> _Task details_
Report back each line of the data that contains the word "InflateThread".

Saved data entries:
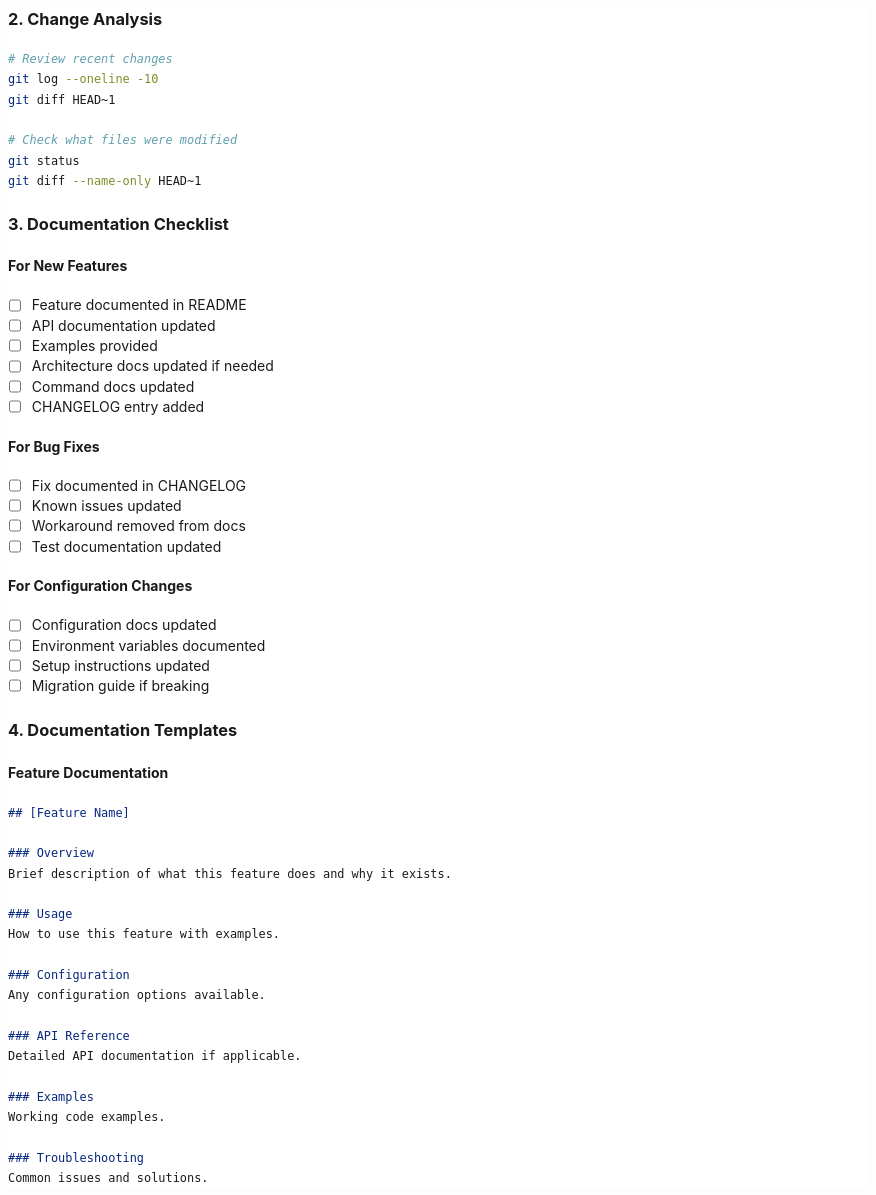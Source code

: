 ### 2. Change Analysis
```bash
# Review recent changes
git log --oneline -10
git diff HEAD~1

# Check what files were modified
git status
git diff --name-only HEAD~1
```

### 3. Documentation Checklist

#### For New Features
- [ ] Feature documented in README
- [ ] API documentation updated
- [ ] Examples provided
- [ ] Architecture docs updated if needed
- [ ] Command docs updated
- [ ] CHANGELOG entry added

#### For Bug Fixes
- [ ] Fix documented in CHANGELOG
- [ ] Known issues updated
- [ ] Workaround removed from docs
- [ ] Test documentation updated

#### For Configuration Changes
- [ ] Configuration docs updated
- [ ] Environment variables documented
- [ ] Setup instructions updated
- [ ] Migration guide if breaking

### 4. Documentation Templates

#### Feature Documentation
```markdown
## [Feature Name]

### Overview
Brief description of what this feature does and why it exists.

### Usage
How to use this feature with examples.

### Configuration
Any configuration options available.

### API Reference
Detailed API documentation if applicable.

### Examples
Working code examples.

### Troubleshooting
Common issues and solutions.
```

* * *

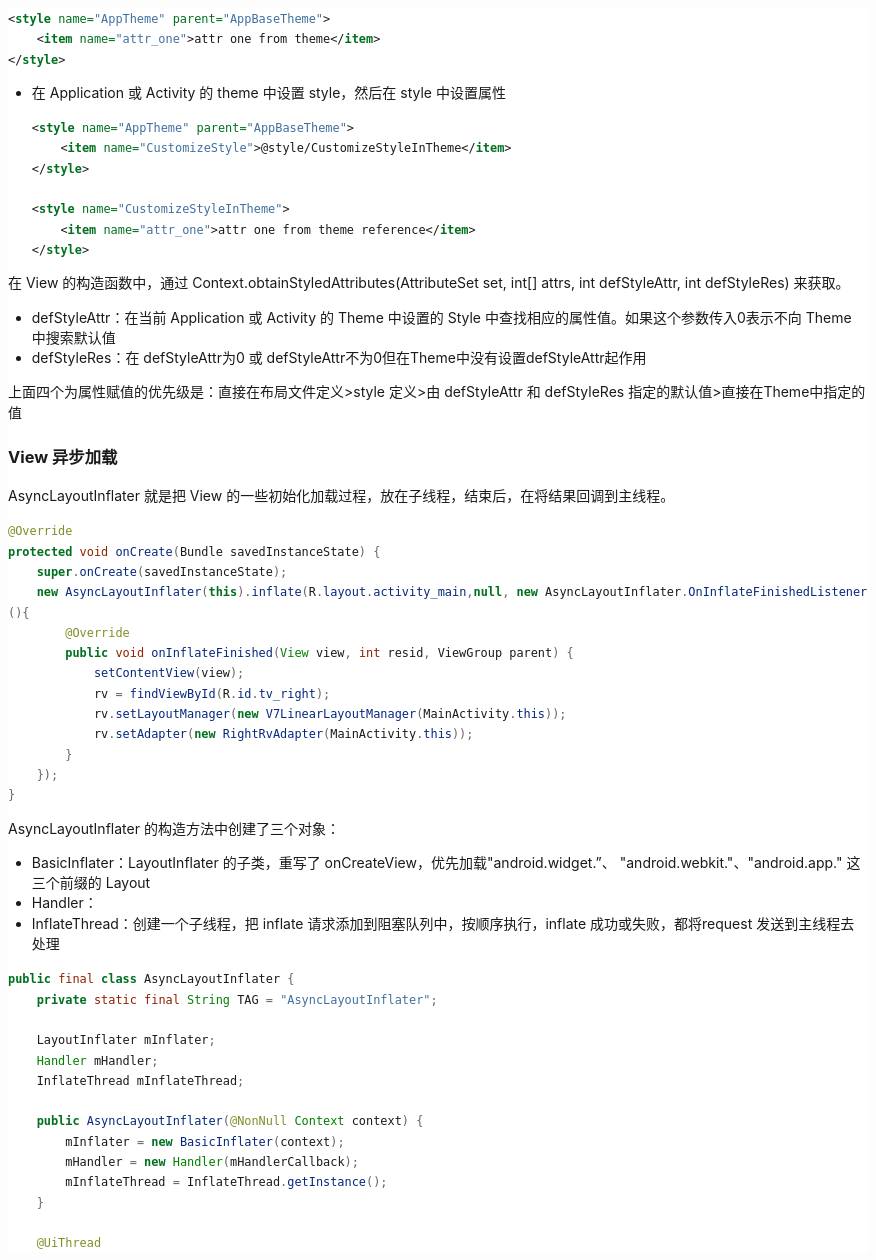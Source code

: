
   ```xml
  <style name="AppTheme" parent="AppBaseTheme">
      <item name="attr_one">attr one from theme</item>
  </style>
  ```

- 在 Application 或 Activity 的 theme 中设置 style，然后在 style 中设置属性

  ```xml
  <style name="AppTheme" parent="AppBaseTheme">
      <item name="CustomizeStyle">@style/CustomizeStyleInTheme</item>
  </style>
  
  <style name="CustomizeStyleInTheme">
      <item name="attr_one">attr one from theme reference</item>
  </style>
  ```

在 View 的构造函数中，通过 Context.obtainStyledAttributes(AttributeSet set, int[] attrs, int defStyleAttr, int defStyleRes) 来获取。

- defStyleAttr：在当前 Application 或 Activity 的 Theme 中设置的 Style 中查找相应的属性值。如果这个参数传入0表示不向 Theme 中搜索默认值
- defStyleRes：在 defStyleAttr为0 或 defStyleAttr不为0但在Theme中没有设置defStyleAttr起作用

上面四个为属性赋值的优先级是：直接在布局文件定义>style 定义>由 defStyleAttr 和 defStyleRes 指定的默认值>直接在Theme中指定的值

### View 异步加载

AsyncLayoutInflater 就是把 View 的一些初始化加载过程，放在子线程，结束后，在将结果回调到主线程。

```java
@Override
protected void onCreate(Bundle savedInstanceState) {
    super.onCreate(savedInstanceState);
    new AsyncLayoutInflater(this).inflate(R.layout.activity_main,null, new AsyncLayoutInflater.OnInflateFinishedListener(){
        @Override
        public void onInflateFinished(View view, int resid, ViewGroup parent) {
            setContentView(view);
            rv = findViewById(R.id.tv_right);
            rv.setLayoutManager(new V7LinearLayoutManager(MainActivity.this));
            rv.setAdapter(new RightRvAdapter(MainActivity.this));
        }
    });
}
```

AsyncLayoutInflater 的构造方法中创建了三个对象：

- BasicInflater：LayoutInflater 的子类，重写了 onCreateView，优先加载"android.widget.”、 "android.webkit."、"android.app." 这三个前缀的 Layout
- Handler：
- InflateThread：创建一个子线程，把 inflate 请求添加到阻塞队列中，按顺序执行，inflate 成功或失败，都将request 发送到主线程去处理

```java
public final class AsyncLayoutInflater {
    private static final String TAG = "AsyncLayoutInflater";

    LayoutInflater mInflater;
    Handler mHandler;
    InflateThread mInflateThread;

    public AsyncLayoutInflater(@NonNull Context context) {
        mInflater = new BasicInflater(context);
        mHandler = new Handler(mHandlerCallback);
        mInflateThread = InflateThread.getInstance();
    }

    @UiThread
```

> _Output_
- InflateThread：创建一个子线程，把 inflate 请求添加到阻塞队列中，按顺序执行，inflate 成功或失败，都将request 发送到主线程去处理
    InflateThread mInflateThread;
        mInflateThread = InflateThread.getInstance();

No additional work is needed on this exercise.